• [Exercise details] Read through the entries below and copy each line where "letter" turns up.

• [Dataset entries]

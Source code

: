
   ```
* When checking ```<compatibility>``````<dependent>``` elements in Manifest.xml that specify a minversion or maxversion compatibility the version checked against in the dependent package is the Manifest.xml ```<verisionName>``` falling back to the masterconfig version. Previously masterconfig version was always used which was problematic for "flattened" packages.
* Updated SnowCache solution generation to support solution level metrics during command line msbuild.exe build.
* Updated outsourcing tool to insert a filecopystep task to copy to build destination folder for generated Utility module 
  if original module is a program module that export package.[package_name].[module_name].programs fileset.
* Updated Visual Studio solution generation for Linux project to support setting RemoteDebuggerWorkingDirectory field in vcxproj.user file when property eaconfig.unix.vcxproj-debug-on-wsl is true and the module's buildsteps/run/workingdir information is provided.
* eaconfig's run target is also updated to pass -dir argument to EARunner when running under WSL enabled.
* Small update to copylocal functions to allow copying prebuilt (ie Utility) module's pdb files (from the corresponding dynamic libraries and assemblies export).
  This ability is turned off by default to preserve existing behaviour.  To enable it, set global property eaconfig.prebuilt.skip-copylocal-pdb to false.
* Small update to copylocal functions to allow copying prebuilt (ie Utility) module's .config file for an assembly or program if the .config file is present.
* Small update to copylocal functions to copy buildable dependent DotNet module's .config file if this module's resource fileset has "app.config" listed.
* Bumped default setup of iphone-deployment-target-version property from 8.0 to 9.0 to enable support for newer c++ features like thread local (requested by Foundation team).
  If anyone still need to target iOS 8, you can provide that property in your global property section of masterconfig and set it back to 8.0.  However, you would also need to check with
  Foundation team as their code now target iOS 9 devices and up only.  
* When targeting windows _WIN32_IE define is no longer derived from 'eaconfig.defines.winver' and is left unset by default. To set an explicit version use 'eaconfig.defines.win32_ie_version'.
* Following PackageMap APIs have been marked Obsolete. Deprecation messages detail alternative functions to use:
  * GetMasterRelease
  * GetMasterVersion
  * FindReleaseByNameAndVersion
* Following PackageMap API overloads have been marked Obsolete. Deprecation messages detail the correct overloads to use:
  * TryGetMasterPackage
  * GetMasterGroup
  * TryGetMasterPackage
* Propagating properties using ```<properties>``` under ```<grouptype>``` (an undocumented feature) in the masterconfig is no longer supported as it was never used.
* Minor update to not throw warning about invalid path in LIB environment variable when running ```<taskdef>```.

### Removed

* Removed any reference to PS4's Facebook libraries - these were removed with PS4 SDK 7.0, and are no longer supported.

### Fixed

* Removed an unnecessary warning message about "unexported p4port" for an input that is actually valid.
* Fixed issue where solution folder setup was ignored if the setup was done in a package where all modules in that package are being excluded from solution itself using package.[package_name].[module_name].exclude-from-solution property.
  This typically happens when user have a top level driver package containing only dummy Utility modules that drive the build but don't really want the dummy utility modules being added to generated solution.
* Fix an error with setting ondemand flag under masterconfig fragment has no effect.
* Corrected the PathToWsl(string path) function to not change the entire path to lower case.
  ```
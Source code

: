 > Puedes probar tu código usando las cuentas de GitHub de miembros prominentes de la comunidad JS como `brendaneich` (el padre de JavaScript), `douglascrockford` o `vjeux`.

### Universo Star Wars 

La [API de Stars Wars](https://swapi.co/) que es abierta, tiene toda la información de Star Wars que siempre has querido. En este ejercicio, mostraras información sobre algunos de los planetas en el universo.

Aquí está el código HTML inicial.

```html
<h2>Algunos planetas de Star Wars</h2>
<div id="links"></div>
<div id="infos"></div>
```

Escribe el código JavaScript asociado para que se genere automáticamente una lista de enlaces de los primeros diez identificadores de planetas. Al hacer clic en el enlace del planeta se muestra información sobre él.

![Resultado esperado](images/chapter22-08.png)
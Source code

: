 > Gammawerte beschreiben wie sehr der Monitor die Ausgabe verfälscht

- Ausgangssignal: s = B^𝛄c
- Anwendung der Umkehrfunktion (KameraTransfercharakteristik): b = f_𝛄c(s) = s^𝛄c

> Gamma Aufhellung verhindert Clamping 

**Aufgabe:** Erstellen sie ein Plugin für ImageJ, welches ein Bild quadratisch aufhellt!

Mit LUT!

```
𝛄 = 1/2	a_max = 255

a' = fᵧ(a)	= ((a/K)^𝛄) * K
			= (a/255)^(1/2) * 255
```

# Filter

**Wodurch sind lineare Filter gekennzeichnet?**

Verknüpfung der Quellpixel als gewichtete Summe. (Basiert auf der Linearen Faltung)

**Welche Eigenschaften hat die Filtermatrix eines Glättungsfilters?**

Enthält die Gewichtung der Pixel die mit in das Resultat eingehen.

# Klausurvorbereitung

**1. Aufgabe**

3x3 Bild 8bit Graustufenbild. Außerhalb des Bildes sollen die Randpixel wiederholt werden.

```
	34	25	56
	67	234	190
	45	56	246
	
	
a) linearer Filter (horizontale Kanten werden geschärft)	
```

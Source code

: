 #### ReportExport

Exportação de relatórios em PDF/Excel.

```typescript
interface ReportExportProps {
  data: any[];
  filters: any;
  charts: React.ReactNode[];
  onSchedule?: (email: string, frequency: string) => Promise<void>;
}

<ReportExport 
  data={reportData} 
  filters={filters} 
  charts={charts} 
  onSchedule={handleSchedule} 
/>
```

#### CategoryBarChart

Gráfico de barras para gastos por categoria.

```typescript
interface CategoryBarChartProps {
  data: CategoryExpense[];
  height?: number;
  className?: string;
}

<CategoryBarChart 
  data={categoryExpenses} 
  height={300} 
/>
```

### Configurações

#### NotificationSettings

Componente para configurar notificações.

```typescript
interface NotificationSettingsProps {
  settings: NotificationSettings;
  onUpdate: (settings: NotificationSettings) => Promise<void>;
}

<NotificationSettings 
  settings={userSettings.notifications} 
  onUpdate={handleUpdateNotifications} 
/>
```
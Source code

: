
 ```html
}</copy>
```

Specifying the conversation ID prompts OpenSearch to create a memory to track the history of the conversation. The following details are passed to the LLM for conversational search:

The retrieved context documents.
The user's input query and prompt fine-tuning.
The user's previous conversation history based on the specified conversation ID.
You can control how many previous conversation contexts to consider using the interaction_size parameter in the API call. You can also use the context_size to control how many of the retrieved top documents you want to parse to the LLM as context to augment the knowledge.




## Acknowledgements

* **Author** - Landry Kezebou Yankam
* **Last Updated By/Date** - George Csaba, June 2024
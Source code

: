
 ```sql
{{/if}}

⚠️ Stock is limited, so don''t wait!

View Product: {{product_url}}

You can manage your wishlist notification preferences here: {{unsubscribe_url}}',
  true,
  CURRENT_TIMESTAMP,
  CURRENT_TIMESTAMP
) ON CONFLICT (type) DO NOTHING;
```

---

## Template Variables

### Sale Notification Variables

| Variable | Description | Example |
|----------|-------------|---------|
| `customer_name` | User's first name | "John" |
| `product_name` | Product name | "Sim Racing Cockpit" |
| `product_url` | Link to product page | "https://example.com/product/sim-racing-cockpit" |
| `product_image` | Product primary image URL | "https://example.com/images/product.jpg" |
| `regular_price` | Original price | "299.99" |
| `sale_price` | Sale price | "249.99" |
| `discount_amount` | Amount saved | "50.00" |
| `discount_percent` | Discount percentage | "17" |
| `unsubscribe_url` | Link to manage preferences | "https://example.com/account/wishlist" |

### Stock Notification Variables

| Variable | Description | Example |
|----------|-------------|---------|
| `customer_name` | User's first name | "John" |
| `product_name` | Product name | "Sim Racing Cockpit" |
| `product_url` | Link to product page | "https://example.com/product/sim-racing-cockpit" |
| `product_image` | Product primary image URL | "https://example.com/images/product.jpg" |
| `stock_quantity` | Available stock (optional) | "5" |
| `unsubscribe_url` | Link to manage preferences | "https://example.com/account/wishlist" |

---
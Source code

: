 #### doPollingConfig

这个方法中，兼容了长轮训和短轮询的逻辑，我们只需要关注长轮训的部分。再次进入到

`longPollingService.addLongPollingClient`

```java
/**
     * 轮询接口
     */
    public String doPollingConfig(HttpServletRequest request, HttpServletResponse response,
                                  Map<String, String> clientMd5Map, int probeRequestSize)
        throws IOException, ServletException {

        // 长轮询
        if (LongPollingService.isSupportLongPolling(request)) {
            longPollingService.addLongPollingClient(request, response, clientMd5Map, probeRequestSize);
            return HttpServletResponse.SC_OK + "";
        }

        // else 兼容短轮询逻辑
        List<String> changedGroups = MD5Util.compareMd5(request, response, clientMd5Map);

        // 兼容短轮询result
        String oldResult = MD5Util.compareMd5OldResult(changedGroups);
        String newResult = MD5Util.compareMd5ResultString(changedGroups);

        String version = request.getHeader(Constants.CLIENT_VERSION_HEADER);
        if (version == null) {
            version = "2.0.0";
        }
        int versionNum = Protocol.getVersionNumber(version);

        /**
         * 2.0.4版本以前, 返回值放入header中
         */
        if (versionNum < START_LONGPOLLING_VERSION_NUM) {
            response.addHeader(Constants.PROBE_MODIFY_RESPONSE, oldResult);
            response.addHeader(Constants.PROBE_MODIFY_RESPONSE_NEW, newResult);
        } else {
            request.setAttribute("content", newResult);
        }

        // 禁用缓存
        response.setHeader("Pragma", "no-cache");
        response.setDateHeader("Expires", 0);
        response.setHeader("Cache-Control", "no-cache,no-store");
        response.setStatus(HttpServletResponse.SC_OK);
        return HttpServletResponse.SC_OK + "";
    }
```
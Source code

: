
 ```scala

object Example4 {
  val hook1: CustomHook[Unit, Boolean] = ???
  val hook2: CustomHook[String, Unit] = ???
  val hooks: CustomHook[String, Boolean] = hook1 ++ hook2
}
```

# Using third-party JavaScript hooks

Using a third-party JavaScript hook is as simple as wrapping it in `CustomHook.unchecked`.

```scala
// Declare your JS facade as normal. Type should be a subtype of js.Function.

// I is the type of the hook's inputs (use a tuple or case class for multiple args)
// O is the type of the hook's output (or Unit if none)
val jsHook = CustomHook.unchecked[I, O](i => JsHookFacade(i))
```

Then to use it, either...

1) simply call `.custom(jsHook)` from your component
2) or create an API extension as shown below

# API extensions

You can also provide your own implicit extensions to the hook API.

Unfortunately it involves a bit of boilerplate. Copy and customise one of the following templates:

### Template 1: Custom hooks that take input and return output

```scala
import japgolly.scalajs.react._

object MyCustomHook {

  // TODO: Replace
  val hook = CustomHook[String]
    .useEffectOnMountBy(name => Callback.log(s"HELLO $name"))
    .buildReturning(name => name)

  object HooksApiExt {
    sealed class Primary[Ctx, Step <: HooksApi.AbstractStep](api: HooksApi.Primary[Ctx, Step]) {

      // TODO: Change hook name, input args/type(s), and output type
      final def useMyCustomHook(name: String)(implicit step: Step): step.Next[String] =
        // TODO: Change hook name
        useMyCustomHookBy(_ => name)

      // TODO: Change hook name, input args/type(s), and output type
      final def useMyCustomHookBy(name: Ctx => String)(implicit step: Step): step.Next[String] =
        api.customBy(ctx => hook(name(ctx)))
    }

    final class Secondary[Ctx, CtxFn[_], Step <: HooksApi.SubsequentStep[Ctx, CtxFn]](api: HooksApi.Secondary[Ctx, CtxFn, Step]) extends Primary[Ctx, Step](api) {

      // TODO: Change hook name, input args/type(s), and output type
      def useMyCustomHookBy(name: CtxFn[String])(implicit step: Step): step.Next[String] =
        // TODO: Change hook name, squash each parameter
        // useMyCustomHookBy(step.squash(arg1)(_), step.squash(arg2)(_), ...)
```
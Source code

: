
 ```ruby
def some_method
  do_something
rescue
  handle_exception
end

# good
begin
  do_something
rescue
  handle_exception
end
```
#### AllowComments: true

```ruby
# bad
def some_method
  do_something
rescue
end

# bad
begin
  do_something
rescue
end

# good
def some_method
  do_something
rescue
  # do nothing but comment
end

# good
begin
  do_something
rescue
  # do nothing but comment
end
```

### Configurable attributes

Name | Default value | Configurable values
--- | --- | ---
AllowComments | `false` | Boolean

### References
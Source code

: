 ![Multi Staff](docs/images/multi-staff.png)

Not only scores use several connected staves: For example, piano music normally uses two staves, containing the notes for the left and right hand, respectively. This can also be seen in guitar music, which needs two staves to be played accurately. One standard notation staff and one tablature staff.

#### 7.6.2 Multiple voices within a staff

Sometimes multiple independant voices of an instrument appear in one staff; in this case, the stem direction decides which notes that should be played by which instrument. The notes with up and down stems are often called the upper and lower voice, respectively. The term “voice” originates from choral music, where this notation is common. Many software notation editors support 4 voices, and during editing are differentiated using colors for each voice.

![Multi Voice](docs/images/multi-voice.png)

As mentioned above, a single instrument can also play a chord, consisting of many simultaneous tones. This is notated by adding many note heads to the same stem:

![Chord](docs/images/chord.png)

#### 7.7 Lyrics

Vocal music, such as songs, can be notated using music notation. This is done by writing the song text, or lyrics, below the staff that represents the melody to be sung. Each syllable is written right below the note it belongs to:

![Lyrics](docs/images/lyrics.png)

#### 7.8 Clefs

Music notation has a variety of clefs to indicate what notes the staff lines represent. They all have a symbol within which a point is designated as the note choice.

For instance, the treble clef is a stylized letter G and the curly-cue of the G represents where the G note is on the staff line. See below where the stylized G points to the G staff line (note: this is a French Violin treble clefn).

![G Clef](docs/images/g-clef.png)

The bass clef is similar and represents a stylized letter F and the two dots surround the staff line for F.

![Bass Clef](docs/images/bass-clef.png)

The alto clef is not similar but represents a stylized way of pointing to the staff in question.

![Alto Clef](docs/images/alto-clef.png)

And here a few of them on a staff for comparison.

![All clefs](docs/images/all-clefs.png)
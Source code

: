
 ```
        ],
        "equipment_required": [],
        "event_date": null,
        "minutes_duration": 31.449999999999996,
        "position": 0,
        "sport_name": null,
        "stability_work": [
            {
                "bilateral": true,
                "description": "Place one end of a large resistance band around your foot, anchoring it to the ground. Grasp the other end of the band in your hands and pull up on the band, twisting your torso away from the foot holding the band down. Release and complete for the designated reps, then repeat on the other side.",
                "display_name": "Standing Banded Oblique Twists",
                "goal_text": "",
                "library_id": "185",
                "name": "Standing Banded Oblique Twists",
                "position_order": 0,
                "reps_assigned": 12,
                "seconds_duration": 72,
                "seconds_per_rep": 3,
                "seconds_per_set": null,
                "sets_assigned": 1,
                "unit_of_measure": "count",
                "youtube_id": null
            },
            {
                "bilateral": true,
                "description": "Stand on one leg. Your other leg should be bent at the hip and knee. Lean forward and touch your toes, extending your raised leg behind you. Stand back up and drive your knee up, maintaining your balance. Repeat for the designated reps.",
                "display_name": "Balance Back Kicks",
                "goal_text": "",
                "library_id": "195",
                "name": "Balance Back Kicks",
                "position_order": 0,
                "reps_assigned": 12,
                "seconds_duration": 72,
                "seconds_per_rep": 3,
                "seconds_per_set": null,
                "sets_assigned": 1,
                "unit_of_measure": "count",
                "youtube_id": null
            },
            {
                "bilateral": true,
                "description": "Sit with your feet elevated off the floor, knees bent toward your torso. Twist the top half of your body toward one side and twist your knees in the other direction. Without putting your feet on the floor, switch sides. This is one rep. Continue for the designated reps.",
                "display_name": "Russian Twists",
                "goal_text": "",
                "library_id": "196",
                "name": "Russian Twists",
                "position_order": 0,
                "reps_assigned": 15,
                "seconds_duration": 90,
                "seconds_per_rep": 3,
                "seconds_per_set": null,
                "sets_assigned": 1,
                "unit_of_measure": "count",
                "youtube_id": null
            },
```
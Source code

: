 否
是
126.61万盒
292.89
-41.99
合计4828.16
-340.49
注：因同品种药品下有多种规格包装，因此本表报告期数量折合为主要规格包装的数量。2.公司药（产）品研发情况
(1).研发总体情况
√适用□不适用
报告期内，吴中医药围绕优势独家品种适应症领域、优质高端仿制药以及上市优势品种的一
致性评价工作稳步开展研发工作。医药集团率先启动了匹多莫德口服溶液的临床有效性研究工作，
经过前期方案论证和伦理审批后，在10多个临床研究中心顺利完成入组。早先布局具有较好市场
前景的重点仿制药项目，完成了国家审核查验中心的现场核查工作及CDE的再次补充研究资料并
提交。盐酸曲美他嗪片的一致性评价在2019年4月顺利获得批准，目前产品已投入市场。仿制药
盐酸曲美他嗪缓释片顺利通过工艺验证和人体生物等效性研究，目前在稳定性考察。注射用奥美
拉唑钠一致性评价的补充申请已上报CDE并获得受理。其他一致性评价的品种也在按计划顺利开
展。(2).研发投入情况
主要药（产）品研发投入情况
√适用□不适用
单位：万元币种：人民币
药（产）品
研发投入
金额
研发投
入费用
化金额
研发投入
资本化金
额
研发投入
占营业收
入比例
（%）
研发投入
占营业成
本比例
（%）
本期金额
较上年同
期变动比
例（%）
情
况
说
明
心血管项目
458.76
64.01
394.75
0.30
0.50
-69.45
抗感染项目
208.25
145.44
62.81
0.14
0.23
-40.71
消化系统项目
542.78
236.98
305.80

• [Answer for this exercise]
For instance, the treble clef is a stylized letter G and the curly-cue of the G represents where the G note is on the staff line. See below where the stylized G points to the G staff line (note: this is a French Violin treble clefn).
The bass clef is similar and represents a stylized letter F and the two dots surround the staff line for F.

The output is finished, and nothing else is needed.